▸ **Work instructions**: Return a copy of every line in the data below that contains "recipe".

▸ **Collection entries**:
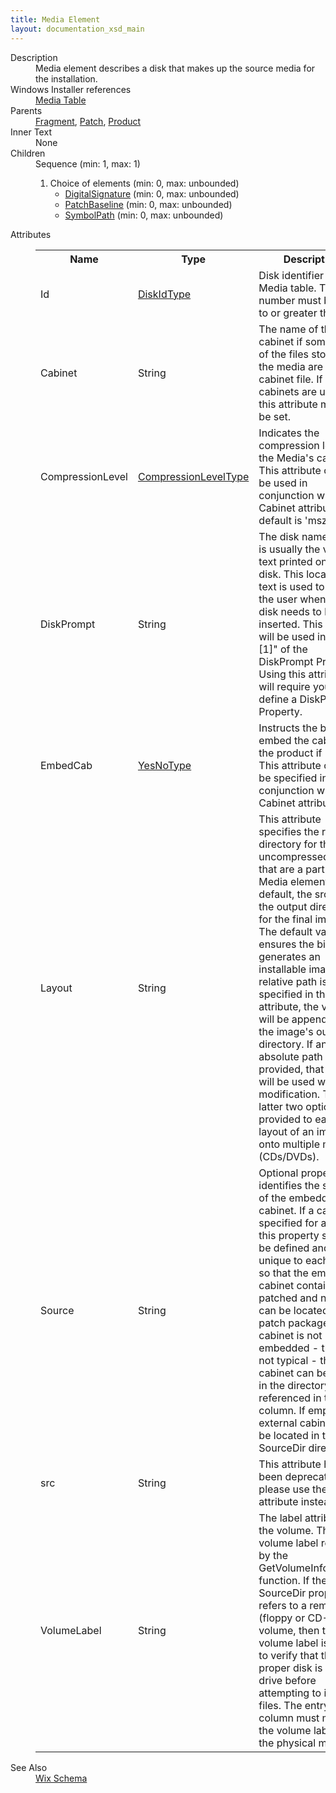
 ```yaml
---
title: Media Element
layout: documentation_xsd_main
---
```

<dl>
  <dt>Description</dt>
  <dd>Media element describes a disk that makes up the source media for the installation.</dd>
  <dt>Windows Installer references</dt>
  <dd>
    <a href="http://msdn.microsoft.com/library/aa369801.aspx" target="_blank">Media Table</a>
  </dd>
  <dt>Parents</dt>
  <dd>
    <a href="../fragment/">Fragment</a>, <a href="../patch/">Patch</a>, <a href="../product/">Product</a></dd>
  <dt>Inner Text</dt>
  <dd>None</dd>
  <dt>Children</dt>
  <dd>Sequence (min: 1, max: 1)<ol><li>Choice of elements (min: 0, max: unbounded)<ul><li><a href="../digitalsignature/">DigitalSignature</a> (min: 0, max: unbounded)</li><li><a href="../patchbaseline/">PatchBaseline</a> (min: 0, max: unbounded)</li><li><a href="../symbolpath/">SymbolPath</a> (min: 0, max: unbounded)</li></ul></li></ol></dd>
  <dt>Attributes</dt>
  <dd>
    <table cellspacing="0" cellpadding="0" class="schema">
      <tr>
        <th width="15%">Name</th>
        <th width="15%">Type</th>
        <th width="65%">Description</th>
        <th width="15%">Required</th>
      </tr>
      <tr>
        <td>Id</td>
        <td><a href="../simple_type_diskidtype/">DiskIdType</a></td>
        <td>Disk identifier for Media table. This number must be equal to or greater than 1.</td>
        <td>Yes</td>
      </tr>
      <tr>
        <td>Cabinet</td>
        <td>String</td>
        <td>The name of the cabinet if some or all of the files stored on the media are in a cabinet file.  If no cabinets are used, this attribute must not be set.</td>
        <td>&nbsp;</td>
      </tr>
      <tr>
        <td>CompressionLevel</td>
        <td><a href="../simple_type_compressionleveltype/">CompressionLevelType</a></td>
        <td>                         Indicates the compression level for the Media's cabinet.  This attribute can                         only be used in conjunction with the Cabinet attribute.  The default is 'mszip'.                     </td>
        <td>&nbsp;</td>
      </tr>
      <tr>
        <td>DiskPrompt</td>
        <td>String</td>
        <td>The disk name, which is usually the visible text printed on the disk. This localizable text is used to prompt the user when this disk needs to be inserted. This value will be used in the "[1]" of the DiskPrompt Property. Using this attribute will require you to define a DiskPrompt Property.</td>
        <td>&nbsp;</td>
      </tr>
      <tr>
        <td>EmbedCab</td>
        <td><a href="../simple_type_yesnotype/">YesNoType</a></td>
        <td>Instructs the binder to embed the cabinet in the product if 'yes'.  This attribute can only be specified in conjunction with the Cabinet attribute.</td>
        <td>&nbsp;</td>
      </tr>
      <tr>
        <td>Layout</td>
        <td>String</td>
        <td>                         This attribute specifies the root directory for the uncompressed files that                         are a part of this Media element.  By default, the src will be the output                         directory for the final image.  The default value ensures the binder generates                         an installable image.  If a relative path is specified in the src attribute,                         the value will be appended to the image's output directory.  If an absolute                         path is provided, that path will be used without modification.  The latter two                         options are provided to ease the layout of an image onto multiple medias (CDs/DVDs).                     </td>
        <td>&nbsp;</td>
      </tr>
      <tr>
        <td>Source</td>
        <td>String</td>
        <td>                         Optional property that identifies the source of the embedded cabinet.                         If a cabinet is specified for a patch, this property should be defined                         and unique to each patch so that the embedded cabinet containing patched                         and new files can be located in the patch package. If the cabinet is not                         embedded - this is not typical - the cabinet can be found in the directory                         referenced in this column. If empty, the external cabinet must be located                         in the SourceDir directory.                     </td>
        <td>&nbsp;</td>
      </tr>
      <tr>
        <td>src</td>
        <td>String</td>
        <td>This attribute has been deprecated; please use the Layout attribute instead.</td>
        <td>&nbsp;</td>
      </tr>
      <tr>
        <td>VolumeLabel</td>
        <td>String</td>
        <td>                         The label attributed to the volume. This is the volume label returned                         by the GetVolumeInformation function. If the SourceDir property refers                         to a removable (floppy or CD-ROM) volume, then this volume label is                         used to verify that the proper disk is in the drive before attempting                         to install files. The entry in this column must match the volume label                         of the physical media.                     </td>
        <td>&nbsp;</td>
      </tr>
    </table>
  </dd>
  <dt>See Also</dt>
  <dd>
    <a href="../">Wix Schema</a>
  </dd>
</dl>
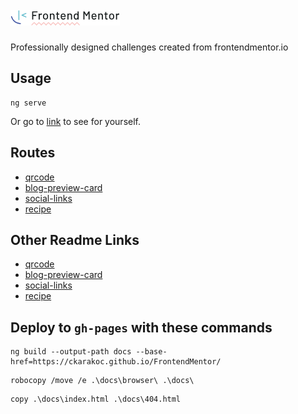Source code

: # ![img.png](src/assets/readme/img.png)

Professionally designed challenges created from frontendmentor.io

## Usage

```shell
ng serve
```
Or go to [link](https://ckarakoc.github.io/FrontendMentor/) to see for yourself.

## Routes

- [qrcode](http://localhost:4200/qrcode)
- [blog-preview-card](http://localhost:4200/blog-preview)
- [social-links](http://localhost:4200/social-links)
- [recipe](http://localhost:4200/recipe)

## Other Readme Links

- [qrcode](src/app/qrcode/README.md)
- [blog-preview-card](src/app/blog-preview-card/README.md)
- [social-links](src/app/social-links/README.md)
- [recipe](src/app/recipe/README.md)


## Deploy to `gh-pages` with these commands

```shell
ng build --output-path docs --base-href=https://ckarakoc.github.io/FrontendMentor/
```
```shell
robocopy /move /e .\docs\browser\ .\docs\
```
```shell
copy .\docs\index.html .\docs\404.html
```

▸ **Reply to the exercise**:
- [recipe](http://localhost:4200/recipe)
- [recipe](src/app/recipe/README.md)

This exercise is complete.